■ WHAT YOU WILL DO
Your answer should be a single number, the count of lines in the material with the string "search".

■ PROVIDED DATA
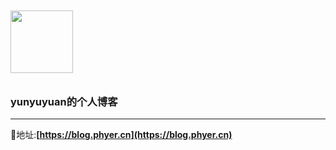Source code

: <img src="https://blog.phyer.cn/static/img/favicon.png" width="100" height="100" style="margin: 10px auto"/>

### yunyuyuan的个人博客

---

🚀地址:**[https://blog.phyer.cn](https://blog.phyer.cn)**
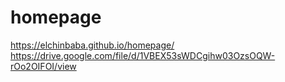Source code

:# homepage
https://elchinbaba.github.io/homepage/
https://drive.google.com/file/d/1VBEX53sWDCgihw03OzsOQW-rOo2OIFOI/view
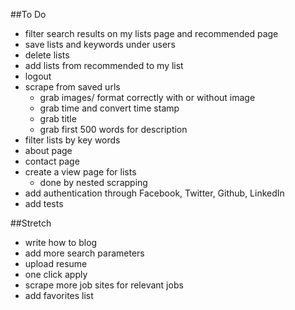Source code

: ##To Do

- filter search results on my lists page and recommended page
- save lists and keywords under users
- delete lists
- add lists from recommended to my list
- logout
- scrape from saved urls
    - grab images/ format correctly with or without image
    - grab time and convert time stamp
    - grab title
    - grab first 500 words for description
- filter lists by key words
- about page
- contact page
- create a view page for lists
  - done by nested scrapping
- add authentication through Facebook, Twitter, Github, LinkedIn
- add tests

##Stretch
- write how to blog
- add more search parameters
- upload resume
- one click apply
- scrape more job sites for relevant jobs
- add favorites list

■ SOLVED EXERCISE
2